Sunday, 23 March 2008

H2O ~Footprints in the Sand~

Just finished watching the last episode of the H2O ~Footprints in the Sand~ anime.

H2O's plot goes around the main character, Hirose Takuma, which is blind but gets to see (or not? ...) thanks to the powers of wind's spirit Otoha; Kagura Hinata, whose family is the most influent on the village and Kohinata Hayami, whose family is hated by everyone.

Takuma undertakes the hard task of making everyone on the village get around together, while also fighting against his dark past.

At first, it seems to be one of animes with average story and pretty graphics which are getting somewhat common.
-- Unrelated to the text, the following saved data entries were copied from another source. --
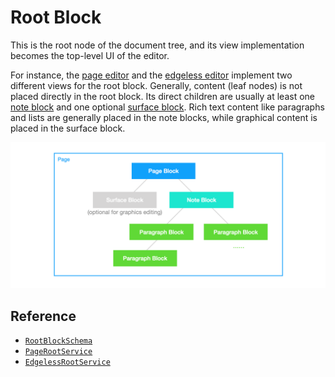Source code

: # Root Block

This is the root node of the document tree, and its view implementation becomes the top-level UI of the editor.

For instance, the [page editor](../editors/page-editor) and the [edgeless editor](../editors/edgeless-editor) implement two different views for the root block. Generally, content (leaf nodes) is not placed directly in the root block. Its direct children are usually at least one [note block](./note-block) and one optional [surface block](./surface-block). Rich text content like paragraphs and lists are generally placed in the note blocks, while graphical content is placed in the surface block.

![block-nesting](../../images/block-nesting.png)

## Reference

- [`RootBlockSchema`](/api/@blocksuite/blocks/variables/RootBlockSchema.html)
- [`PageRootService`](/api/@blocksuite/blocks/classes/PageRootService.html)
- [`EdgelessRootService`](/api/@blocksuite/blocks/classes/EdgelessRootService.html)
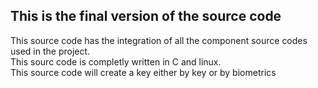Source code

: ## This is the final version of the source code   
This source code has the integration of all the component source codes used in the project.  
This sourc code is completly written in C and linux.   
This source code will create a key either by key or by biometrics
However, the plot gets more interesting and full of twists (and WTF moments) later.

Recommended watching :)

Oh, by the way, I've watched the 720p fansub from the BakaWolf and m.3.3.w guys. It's pretty high quality stuff, thanks guys.

Friday, 21 March 2008

Dear Itautec,

Please don't glue the processor on the heathsink with tape.

Thanks.

PS: If you ever get something like this, take the processor/heathsink out of the socket before trying to separate them, or you might end up pulling the processor out of the socket with it locked (like I did), which means a lot of bent pins.

PPS: It was an ancient computer (Itautec Transglobe 1001; AMD K6-II 450), they most likely don't do it anymore - I guess it would mess the heat dissipation on modern processors. Anyway, I don't think it was a great idea back then also...

Sunday, 9 March 2008

Mennoch the Devil

I've finished reading Anne Rice's Mennoch the Devil (released as just Mennoch in Brazil... I guess devil is a word too strong by here...), the fifth book in her Vampire Chronicles. I haven't read The Tale of the Body Thief yet, so some references where a bit puzzling, but it was readable nevertheless.

The book was very interesting, particularly Mennoch's version of the history of the creation (it probably can be quite offensive for the religious though). Roger's history also wasn't bad, but I feel that Dora's could've been better. I find her reactions after getting the veil to have been very strange and out-of-character. I also wonder if Lestat shouldn't have accepted Mennoch's proposal...

All said, I would recommend the book to anyone looking for a good fictional history which haven't problems with some blasphemy and have already read the previous book. For those who haven't, I would recommend reading them instead, as it would make more sense and AFAIR* they are better anyway.


* For the non-initiated, AFAIR = As Far As I Remember

Saturday, 23 February 2008

Debian bits

  • I'm now a Debian Maintainer. Yay :)
  • New releases of libgda3 and libgnomedb3 were uploaded. On both of them, I've added the Dm-Upload-Allowed, VCS-* and Homepage fields, updated the standards version and fixed FTBFSes on BDFH's dirty chroot, along with some other minor bugfixes.